--- Supplied records Enclosed Below ---

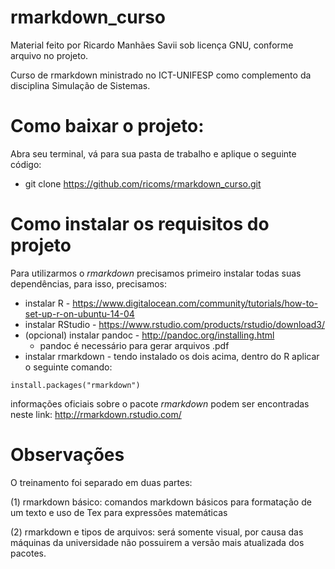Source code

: # rmarkdown_curso

Material feito por Ricardo Manhães Savii sob licença GNU, conforme arquivo no projeto.

Curso de rmarkdown ministrado no ICT-UNIFESP como complemento da disciplina Simulação de Sistemas.

# Como baixar o projeto:

Abra seu terminal, vá para sua pasta de trabalho e aplique o seguinte código:

* git clone https://github.com/ricoms/rmarkdown_curso.git

# Como instalar os requisitos do projeto

Para utilizarmos o *rmarkdown* precisamos primeiro instalar todas suas dependências, para isso, precisamos:

* instalar R - https://www.digitalocean.com/community/tutorials/how-to-set-up-r-on-ubuntu-14-04
* instalar RStudio - https://www.rstudio.com/products/rstudio/download3/
* (opcional) instalar pandoc - http://pandoc.org/installing.html
    * pandoc é necessário para gerar arquivos .pdf
* instalar rmarkdown - tendo instalado os dois acima, dentro do R aplicar o seguinte comando:

```
install.packages("rmarkdown")
```

informações oficiais sobre o pacote _rmarkdown_ podem ser encontradas neste link: http://rmarkdown.rstudio.com/

# Observações

O treinamento foi separado em duas partes:

(1) rmarkdown básico: comandos markdown básicos para formatação de um texto e uso de Tex para expressões matemáticas

(2) rmarkdown e tipos de arquivos: será somente visual,
por causa das máquinas da universidade não possuirem a versão mais atualizada dos pacotes.
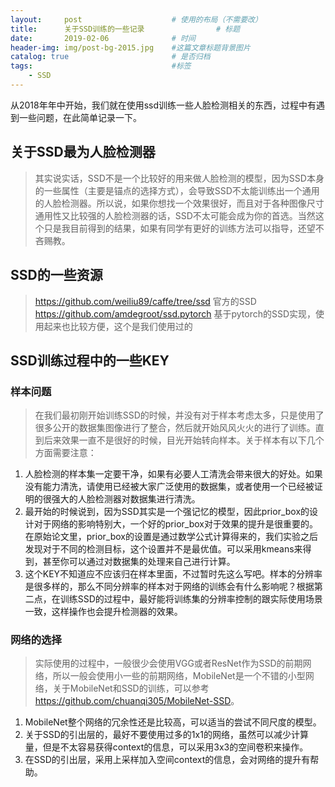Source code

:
 ```yaml
---
layout:     post   				    # 使用的布局（不需要改）
title:      关于SSD训练的一些记录 				# 标题 
date:       2019-02-06 				# 时间
header-img: img/post-bg-2015.jpg 	#这篇文章标题背景图片
catalog: true 						# 是否归档
tags:								#标签
    - SSD
---
```


从2018年年中开始，我们就在使用ssd训练一些人脸检测相关的东西，过程中有遇到一些问题，在此简单记录一下。

## 关于SSD最为人脸检测器

> 其实说实话，SSD不是一个比较好的用来做人脸检测的模型，因为SSD本身的一些属性（主要是锚点的选择方式），会导致SSD不太能训练出一个通用的人脸检测器。所以说，如果你想找一个效果很好，而且对于各种图像尺寸通用性又比较强的人脸检测器的话，SSD不太可能会成为你的首选。当然这个只是我目前得到的结果，如果有同学有更好的训练方法可以指导，还望不吝赐教。

## SSD的一些资源

> <https://github.com/weiliu89/caffe/tree/ssd> 官方的SSD
> <https://github.com/amdegroot/ssd.pytorch> 基于pytorch的SSD实现，使用起来也比较方便，这个是我们使用过的

## SSD训练过程中的一些KEY

### 样本问题

> 在我们最初刚开始训练SSD的时候，并没有对于样本考虑太多，只是使用了很多公开的数据集图像进行了整合，然后就开始风风火火的进行了训练。直到后来效果一直不是很好的时候，目光开始转向样本。关于样本有以下几个方面需要注意：

1. 人脸检测的样本集一定要干净，如果有必要人工清洗会带来很大的好处。如果没有能力清洗，请使用已经被大家广泛使用的数据集，或者使用一个已经被证明的很强大的人脸检测器对数据集进行清洗。
2. 最开始的时候说到，因为SSD其实是一个强记忆的模型，因此prior_box的设计对于网络的影响特别大，一个好的prior_box对于效果的提升是很重要的。在原始论文里，prior_box的设置是通过数学公式计算得来的，我们实验之后发现对于不同的检测目标，这个设置并不是最优值。可以采用kmeans来得到，甚至你可以通过对数据集的处理来自己进行计算。
3. 这个KEY不知道应不应该归在样本里面，不过暂时先这么写吧。样本的分辨率是很多样的，那么不同分辨率的样本对于网络的训练会有什么影响呢？根据第二点，在训练SSD的过程中，最好能将训练集的分辨率控制的跟实际使用场景一致，这样操作也会提升检测器的效果。

### 网络的选择

> 实际使用的过程中，一般很少会使用VGG或者ResNet作为SSD的前期网络，所以一般会使用小一些的前期网络，MobileNet是一个不错的小型网络，关于MobileNet和SSD的训练，可以参考<https://github.com/chuanqi305/MobileNet-SSD>。

1. MobileNet整个网络的冗余性还是比较高，可以适当的尝试不同尺度的模型。
2. 关于SSD的引出层的，最好不要使用过多的1x1的网络，虽然可以减少计算量，但是不太容易获得context的信息，可以采用3x3的空间卷积来操作。
3. 在SSD的引出层，采用上采样加入空间context的信息，会对网络的提升有帮助。
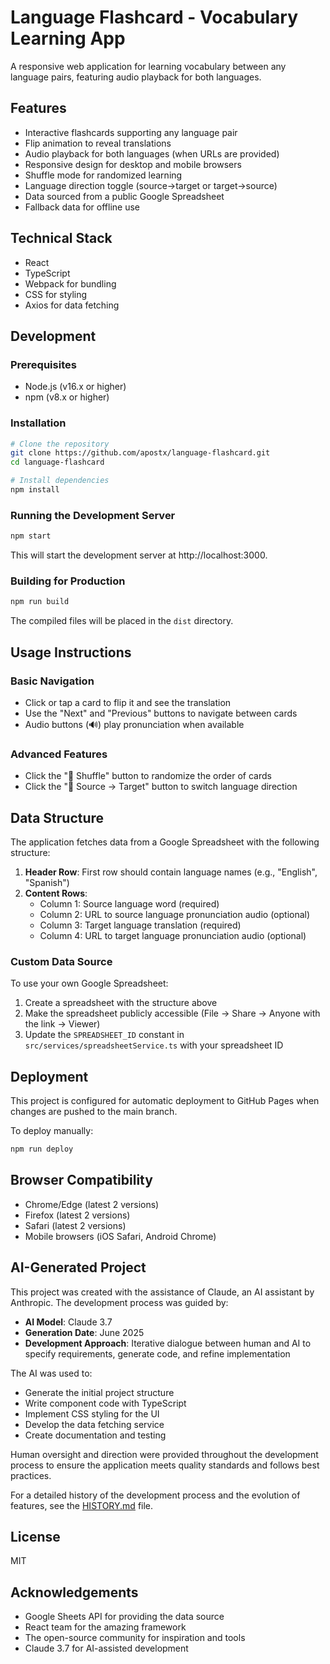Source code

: # Language Flashcard - Vocabulary Learning App

A responsive web application for learning vocabulary between any language pairs, featuring audio playback for both languages.

## Features

- Interactive flashcards supporting any language pair
- Flip animation to reveal translations
- Audio playback for both languages (when URLs are provided)
- Responsive design for desktop and mobile browsers
- Shuffle mode for randomized learning
- Language direction toggle (source→target or target→source)
- Data sourced from a public Google Spreadsheet
- Fallback data for offline use

## Technical Stack

- React 
- TypeScript
- Webpack for bundling
- CSS for styling
- Axios for data fetching

## Development

### Prerequisites

- Node.js (v16.x or higher)
- npm (v8.x or higher)

### Installation

```bash
# Clone the repository
git clone https://github.com/apostx/language-flashcard.git
cd language-flashcard

# Install dependencies
npm install
```

### Running the Development Server

```bash
npm start
```

This will start the development server at http://localhost:3000.

### Building for Production

```bash
npm run build
```

The compiled files will be placed in the `dist` directory.

## Usage Instructions

### Basic Navigation
- Click or tap a card to flip it and see the translation
- Use the "Next" and "Previous" buttons to navigate between cards
- Audio buttons (🔊) play pronunciation when available

### Advanced Features
- Click the "🔀 Shuffle" button to randomize the order of cards
- Click the "🔄 Source → Target" button to switch language direction

## Data Structure

The application fetches data from a Google Spreadsheet with the following structure:

1. **Header Row**: First row should contain language names (e.g., "English", "Spanish")
2. **Content Rows**:
   - Column 1: Source language word (required)
   - Column 2: URL to source language pronunciation audio (optional)
   - Column 3: Target language translation (required)
   - Column 4: URL to target language pronunciation audio (optional)

### Custom Data Source

To use your own Google Spreadsheet:

1. Create a spreadsheet with the structure above
2. Make the spreadsheet publicly accessible (File → Share → Anyone with the link → Viewer)
3. Update the `SPREADSHEET_ID` constant in `src/services/spreadsheetService.ts` with your spreadsheet ID

## Deployment

This project is configured for automatic deployment to GitHub Pages when changes are pushed to the main branch.

To deploy manually:

```bash
npm run deploy
```

## Browser Compatibility

- Chrome/Edge (latest 2 versions)
- Firefox (latest 2 versions)
- Safari (latest 2 versions)
- Mobile browsers (iOS Safari, Android Chrome)

## AI-Generated Project

This project was created with the assistance of Claude, an AI assistant by Anthropic. The development process was guided by:

- **AI Model**: Claude 3.7
- **Generation Date**: June 2025
- **Development Approach**: Iterative dialogue between human and AI to specify requirements, generate code, and refine implementation

The AI was used to:
- Generate the initial project structure
- Write component code with TypeScript
- Implement CSS styling for the UI
- Develop the data fetching service
- Create documentation and testing

Human oversight and direction were provided throughout the development process to ensure the application meets quality standards and follows best practices.

For a detailed history of the development process and the evolution of features, see the [HISTORY.md](./HISTORY.md) file.

## License

MIT

## Acknowledgements

- Google Sheets API for providing the data source
- React team for the amazing framework
- The open-source community for inspiration and tools
- Claude 3.7 for AI-assisted development
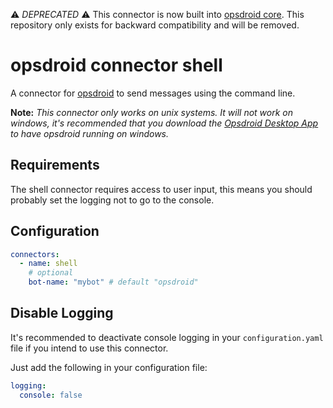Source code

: ⚠️ *DEPRECATED* ⚠️ This connector is now built into [opsdroid core](https://docs.opsdroid.dev/en/stable/connectors/shell/). This repository only exists for backward compatibility and will be removed.

# opsdroid connector shell

A connector for [opsdroid](https://github.com/opsdroid/opsdroid) to send messages using the command line.

**Note:** _This connector only works on unix systems. It will not work on windows, it's recommended that you download the 
[Opsdroid Desktop App](https://github.com/opsdroid/opsdroid-desktop) to have opsdroid running on windows._

## Requirements

The shell connector requires access to user input, this means you should probably set the logging not to go to the console. 

## Configuration

```yaml
connectors:
  - name: shell
    # optional
    bot-name: "mybot" # default "opsdroid"
```

## Disable Logging
It's recommended to deactivate console logging in your `configuration.yaml` file if you intend to use this connector.

Just add the following in your configuration file:

```yaml
logging:
  console: false
```


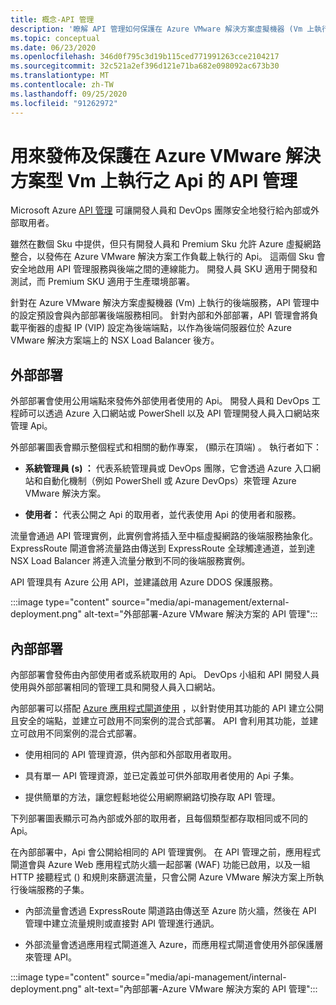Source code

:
 ```yaml
---
title: 概念-API 管理
description: '瞭解 API 管理如何保護在 Azure VMware 解決方案虛擬機器 (Vm 上執行的 Api) '
ms.topic: conceptual
ms.date: 06/23/2020
ms.openlocfilehash: 346d0f795c3d19b115ced771991263cce2104217
ms.sourcegitcommit: 32c521a2ef396d121e71ba682e098092ac673b30
ms.translationtype: MT
ms.contentlocale: zh-TW
ms.lasthandoff: 09/25/2020
ms.locfileid: "91262972"
---
```

# <a name="api-management-to-publish-and-protect-apis-running-on-azure-vmware-solution-based-vms"></a>用來發佈及保護在 Azure VMware 解決方案型 Vm 上執行之 Api 的 API 管理

Microsoft Azure [API 管理](https://azure.microsoft.com/services/api-management/) 可讓開發人員和 DevOps 團隊安全地發行給內部或外部取用者。

雖然在數個 Sku 中提供，但只有開發人員和 Premium Sku 允許 Azure 虛擬網路整合，以發佈在 Azure VMware 解決方案工作負載上執行的 Api。 這兩個 Sku 會安全地啟用 API 管理服務與後端之間的連線能力。 開發人員 SKU 適用于開發和測試，而 Premium SKU 適用于生產環境部署。

針對在 Azure VMware 解決方案虛擬機器 (Vm) 上執行的後端服務，API 管理中的設定預設會與內部部署後端服務相同。 針對內部和外部部署，API 管理會將負載平衡器的虛擬 IP (VIP) 設定為後端端點，以作為後端伺服器位於 Azure VMware 解決方案端上的 NSX Load Balancer 後方。

## <a name="external-deployment"></a>外部部署

外部部署會使用公用端點來發佈外部使用者使用的 Api。 開發人員和 DevOps 工程師可以透過 Azure 入口網站或 PowerShell 以及 API 管理開發人員入口網站來管理 Api。

外部部署圖表會顯示整個程式和相關的動作專案， (顯示在頂端) 。 執行者如下：

- **系統管理員 (s) ：** 代表系統管理員或 DevOps 團隊，它會透過 Azure 入口網站和自動化機制（例如 PowerShell 或 Azure DevOps）來管理 Azure VMware 解決方案。

- **使用者：**  代表公開之 Api 的取用者，並代表使用 Api 的使用者和服務。

流量會通過 API 管理實例，此實例會將插入至中樞虛擬網路的後端服務抽象化。 ExpressRoute 閘道會將流量路由傳送到 ExpressRoute 全球觸達通道，並到達 NSX Load Balancer 將連入流量分散到不同的後端服務實例。

API 管理具有 Azure 公用 API，並建議啟用 Azure DDOS 保護服務。 

:::image type="content" source="media/api-management/external-deployment.png" alt-text="外部部署-Azure VMware 解決方案的 API 管理":::


## <a name="internal-deployment"></a>內部部署

內部部署會發佈由內部使用者或系統取用的 Api。 DevOps 小組和 API 開發人員使用與外部部署相同的管理工具和開發人員入口網站。

內部部署可以搭配 [Azure 應用程式閘道使用](../api-management/api-management-howto-integrate-internal-vnet-appgateway.md) ，以針對使用其功能的 API 建立公開且安全的端點，並建立可啟用不同案例的混合式部署。  API 會利用其功能，並建立可啟用不同案例的混合式部署。

* 使用相同的 API 管理資源，供內部和外部取用者取用。

* 具有單一 API 管理資源，並已定義並可供外部取用者使用的 Api 子集。

* 提供簡單的方法，讓您輕鬆地從公用網際網路切換存取 API 管理。

下列部署圖表顯示可為內部或外部的取用者，且每個類型都存取相同或不同的 Api。

在內部部署中，Api 會公開給相同的 API 管理實例。 在 API 管理之前，應用程式閘道會與 Azure Web 應用程式防火牆一起部署 (WAF) 功能已啟用，以及一組 HTTP 接聽程式 () 和規則來篩選流量，只會公開 Azure VMware 解決方案上所執行後端服務的子集。

* 內部流量會透過 ExpressRoute 閘道路由傳送至 Azure 防火牆，然後在 API 管理中建立流量規則或直接對 API 管理進行通訊。  

* 外部流量會透過應用程式閘道進入 Azure，而應用程式閘道會使用外部保護層來管理 API。


:::image type="content" source="media/api-management/internal-deployment.png" alt-text="內部部署-Azure VMware 解決方案的 API 管理":::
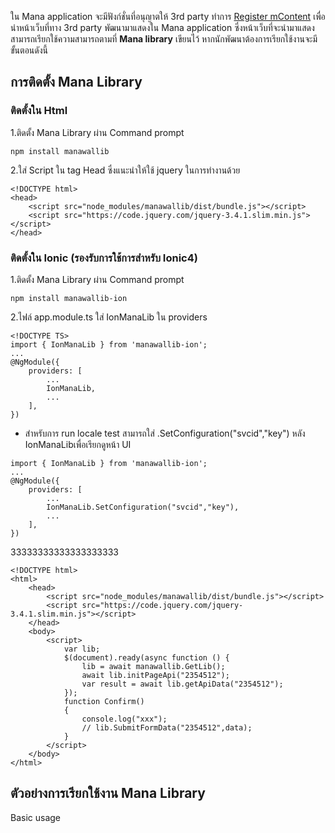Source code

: ใน Mana application จะมีฟังก์ชั่นที่อนุญาตให้ 3rd party ทำการ [Register mContent](www.google.com) เพื่อนำหน้าเว็บที่ทาง 3rd party พัฒนามาแสดงใน Mana application ซึ่งหน้าเว็บที่จะนำมาแสดงสามารถเรียกใช้ความสามารถตามที่ **Mana library** เขียนไว้ หากนักพัฒนาต้องการเรียกใช้งานจะมีขั้นตอนดังนี้
## การติดตั้ง Mana Library 
### ติดตั้งใน Html
1.ติดตั้ง Mana Library ผ่าน Command prompt
```
npm install manawallib
```

2.ใส่ Script ใน tag Head ซึ่งแนะนำให้ใช้ jquery ในการทำงานด้วย
```
<!DOCTYPE html>
<head>
    <script src="node_modules/manawallib/dist/bundle.js"></script>
    <script src="https://code.jquery.com/jquery-3.4.1.slim.min.js"></script>
</head>
```
### ติดตั้งใน Ionic (รองรับการใช้การสำหรับ Ionic4)
1.ติดตั้ง Mana Library ผ่าน Command prompt
```
npm install manawallib-ion
```

2.ไฟล์ app.module.ts ใส่ IonManaLib ใน providers
```
<!DOCTYPE TS>
import { IonManaLib } from 'manawallib-ion';
...
@NgModule({
    providers: [
        ...
        IonManaLib,
        ...
    ],
})
```
* สำหรับการ run locale test สามารถใส่ .SetConfiguration("svcid","key") หลัง IonManaLibเพื่อเรียกดูหน้า UI  
```
import { IonManaLib } from 'manawallib-ion';
...
@NgModule({
    providers: [
        ...
        IonManaLib.SetConfiguration("svcid","key"),
        ...
    ],
})
```


33333333333333333333
```
<!DOCTYPE html>
<html>
    <head>
        <script src="node_modules/manawallib/dist/bundle.js"></script>
        <script src="https://code.jquery.com/jquery-3.4.1.slim.min.js"></script>
    </head>
    <body>
        <script>
            var lib;
            $(document).ready(async function () {
                lib = await manawallib.GetLib();
                await lib.initPageApi("2354512");
                var result = await lib.getApiData("2354512");
            });
            function Confirm()
            {
                console.log("xxx");
                // lib.SubmitFormData("2354512",data);
            }
        </script>
    </body>
</html>
```

## ตัวอย่างการเรียกใช้งาน Mana Library
Basic usage


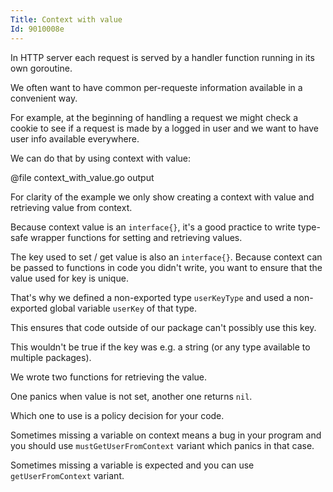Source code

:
 ```yaml
---
Title: Context with value
Id: 9010008e
---
```

In HTTP server each request is served by a handler function running in its own goroutine.

We often want to have common per-requeste information available in a convenient way.

For example, at the beginning of handling a request we might check a cookie to see if a request is made by a logged in user and we want to have user info available everywhere.

We can do that by using context with value:

@file context_with_value.go output

For clarity of the example we only show creating a context with value and retrieving value from context.

Because context value is an `interface{}`, it's a good practice to write type-safe wrapper functions for setting and retrieving values.

The key used to set / get value is also an `interface{}`. Because context can be passed to functions in code you didn't write, you want to ensure that the value used for key is unique.

That's why we defined a non-exported type `userKeyType` and used a non-exported global variable `userKey` of that type.

This ensures that code outside of our package can't possibly use this key.

This wouldn't be true if the key was e.g. a string (or any type available to multiple packages).

We wrote two functions for retrieving the value.

One panics when value is not set, another one returns `nil`.

Which one to use is a policy decision for your code.

Sometimes missing a variable on context means a bug in your program and you should use `mustGetUserFromContext` variant which panics in that case.

Sometimes missing a variable is expected and you can use `getUserFromContext` variant.

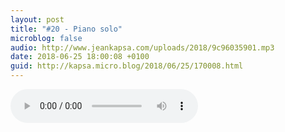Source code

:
 ```yaml
---
layout: post
title: "#20 - Piano solo"
microblog: false
audio: http://www.jeankapsa.com/uploads/2018/9c96035901.mp3
date: 2018-06-25 18:00:08 +0100
guid: http://kapsa.micro.blog/2018/06/25/170008.html
---
```

<audio controls="controls" src="http://www.jeankapsa.com/uploads/2018/9c96035901.mp3" />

--- End of Enclosed Supplied records ---

Task brief: Please transcribe exactly the lines above from the line that has "- Axios for data fetching" up to and including the line that has "## Data Structure"; no other line belongs in the answer.

Solved problem:
- Axios for data fetching

## Development

### Prerequisites

- Node.js (v16.x or higher)
- npm (v8.x or higher)

### Installation

```bash
# Clone the repository
git clone https://github.com/apostx/language-flashcard.git
cd language-flashcard

# Install dependencies
npm install
```

### Running the Development Server

```bash
npm start
```

This will start the development server at http://localhost:3000.

### Building for Production

```bash
npm run build
```

The compiled files will be placed in the `dist` directory.

## Usage Instructions

### Basic Navigation
- Click or tap a card to flip it and see the translation
- Use the "Next" and "Previous" buttons to navigate between cards
- Audio buttons (🔊) play pronunciation when available

### Advanced Features
- Click the "🔀 Shuffle" button to randomize the order of cards
- Click the "🔄 Source → Target" button to switch language direction

## Data Structure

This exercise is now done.